In the Wall Street Journal, Gautam Naik has a thoughtful piece, “Analytical Trend Troubles Scientists,” hitting on the limitations of – and the explosion in the number of – observational studies. Excerpts:
“While the gold standard of medical research is the randomly controlled experimental study, scientists have recently rushed to pursue observational studies, which are much easier, cheaper and quicker to do. Costs for a typical controlled trial can stretch high into the millions; observational studies can be performed for tens of thousands of dollars.
In an observational study there is no human intervention. Researchers simply observe what is happening during the course of events, or they analyze previously gathered data and draw conclusions. In an experimental study, such as a drug trial, investigators prompt some sort of change—by giving a drug to half the participants, say—and then make inferences.
But observational studies, researchers say, are especially prone to methodological and statistical biases that can render the results unreliable. Their findings are much less replicable than those drawn from controlled research. Worse, few of the flawed findings are spotted—or corrected—in the published literature.
“You can troll the data, slicing and dicing it any way you want,” says S. Stanley Young of the U.S. National Institute of Statistical Sciences. Consequently, “a great deal of irresponsible reporting of results is going on.”
Despite such concerns among researchers, observational studies have never been more popular.
Nearly 80,000 observational studies were published in the period 1990-2000 across all scientific fields, according to an analysis performed for The Wall Street Journal by Thomson Reuters. In the following period, 2001-2011, the number of studies more than tripled to 263,557, based on a search of Thomson Reuters Web of Science, an index of 11,600 peer-reviewed journals world-wide. The analysis likely doesn’t capture every observational study in the literature, but it does indicate a pattern of growth over time.
A vast array of claims made in medicine, public health and nutrition are based on observational studies, as are those about the environment, climate change and psychology.”
The article addresses the “hot area of medical research” – the search for biomarkers.
“The presence or absence of the biomarkers in a patient’s blood, some theorized, could indicate a higher or lower risk for heart disease—the biggest killer in the Western world.

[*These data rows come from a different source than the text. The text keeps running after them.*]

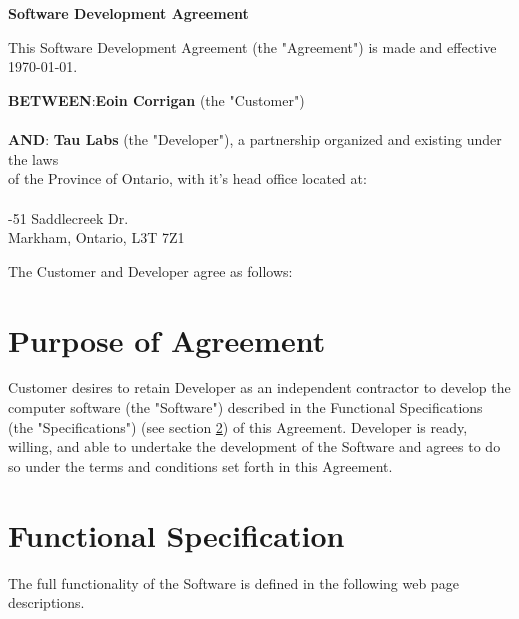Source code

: \documentclass[11pt]{article}
\begin{document}

\newpage
\newpage
\section*{}
\begin{center}
{\bf \LARGE Software Development Agreement} 
\end{center}
\setlength{\parskip}{24pt} %
This Software Development Agreement (the "Agreement") is made and effective {\today}.
\setlength{\parskip}{6pt} %
\begin{tabbing}
{\bf BETWEEN}:\hspace{0.2in}\={\bf Eoin Corrigan} (the "Customer") \\
\> \\
{\bf AND}:\> {\bf Tau Labs } (the "Developer"), a partnership organized and existing under the laws \\
\>of the Province of Ontario, with it's head office located at: \\
\> \\
-51 Saddlecreek Dr. \\
\> Markham, Ontario,  L3T 7Z1 \\
\end{tabbing}
The Customer and Developer agree as follows:
\section{Purpose of Agreement}
Customer desires to retain Developer as an independent contractor to develop the computer software (the "Software") described in the Functional Specifications (the "Specifications") (see section \ref{sec:functional_spec}) of this Agreement. Developer is ready, willing, and able to undertake the development of the Software and agrees to do so under the terms and conditions set forth in this Agreement.
\section{Functional Specification}
\label{sec:functional_spec}
The full functionality of the Software is defined in the following web page descriptions.
\end{document}
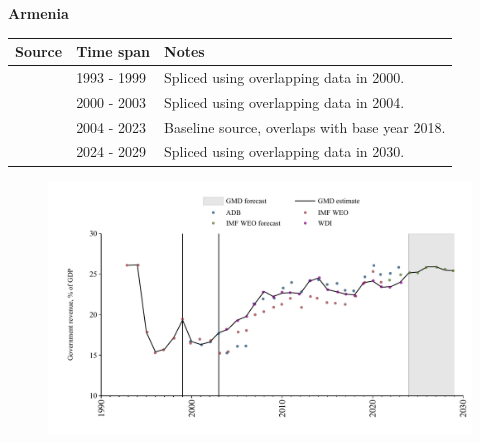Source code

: \documentclass[12pt,a4paper,landscape]{article}
\begin{document}
\begin{adjustbox}{max totalsize={\paperwidth}{\paperheight},center}
\begin{minipage}[t][\textheight][t]{\textwidth}
\vspace*{0.5cm}
{}
\begin{center}
{\Large\bfseries Armenia}
\end{center}
\vspace{0.5cm}
\begin{table}[H]
\centering
\small
\begin{tabular}{|l|l|l|}
\hline
\textbf{Source} & \textbf{Time span} & \textbf{Notes} \\
\hline
\rowcolor{white}\cite{IMF_WEO}& 1993 - 1999 &Spliced using overlapping data in 2000.\\
\rowcolor{lightgray}\cite{ADB}& 2000 - 2003 &Spliced using overlapping data in 2004.\\
\rowcolor{white}\cite{WDI}& 2004 - 2023 &Baseline source, overlaps with base year 2018.\\
\rowcolor{lightgray}\cite{IMF_WEO_forecast}& 2024 - 2029 &Spliced using overlapping data in 2030.\\
\hline
\end{tabular}
\end{table}
\begin{figure}[H]
\centering
\includegraphics[width=\textwidth,height=0.6\textheight,keepaspectratio]{graphs/ARM_govrev_GDP.pdf}
\end{figure}
\end{minipage}
\end{adjustbox}
\end{document}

Yet these biomarkers “are either completely worthless or there are only very small effects” in predicting heart disease, says John Ioannidis of Stanford University, who extensively analyzed two decades’ worth of biomarker research and published his findings in Circulation Research journal in March. Many of the studies, he found, were undermined by statistical biases, and many of the biomarkers showed very little predictive ability of heart disease.
His conclusion is widely upheld by other scientists: Just because two events are statistically associated in a study, it doesn’t mean that one necessarily sets off the other. What is merely suggestive can be mistaken as causal.
That partly explains why observational studies in general can be replicated only 20% of the time, versus 80% for large, well-designed randomly controlled trials, says Dr. Ioannidis. Dr. Young, meanwhile, pegs the replication rate for observational data at an even lower 5% to 10%.
Whatever the figure, it suggests that a lot more of these studies are getting published. Those papers can often trigger pointless follow-on research and affect real-world practices.”
But the story also appropriately points out the contribution obervational studies have made:
“Observational studies do have many valuable uses. They can offer early clues about what might be triggering a disease or health outcome. For example, it was data from observational trials that flagged the increased risk of heart attacks posed by the arthritis drug Vioxx. And it was observational data that helped researchers establish the link between smoking and lung cancer.”
I have written many times about the weakness of news stories that fail to point out the limitations of observational studies and – more specifically – stories that use causal language to describe the findings from observational studies that can “only” point to statistical associations.
News consumers and health care consumers need to better understand the limitations of all studies – including randomized clinical trials.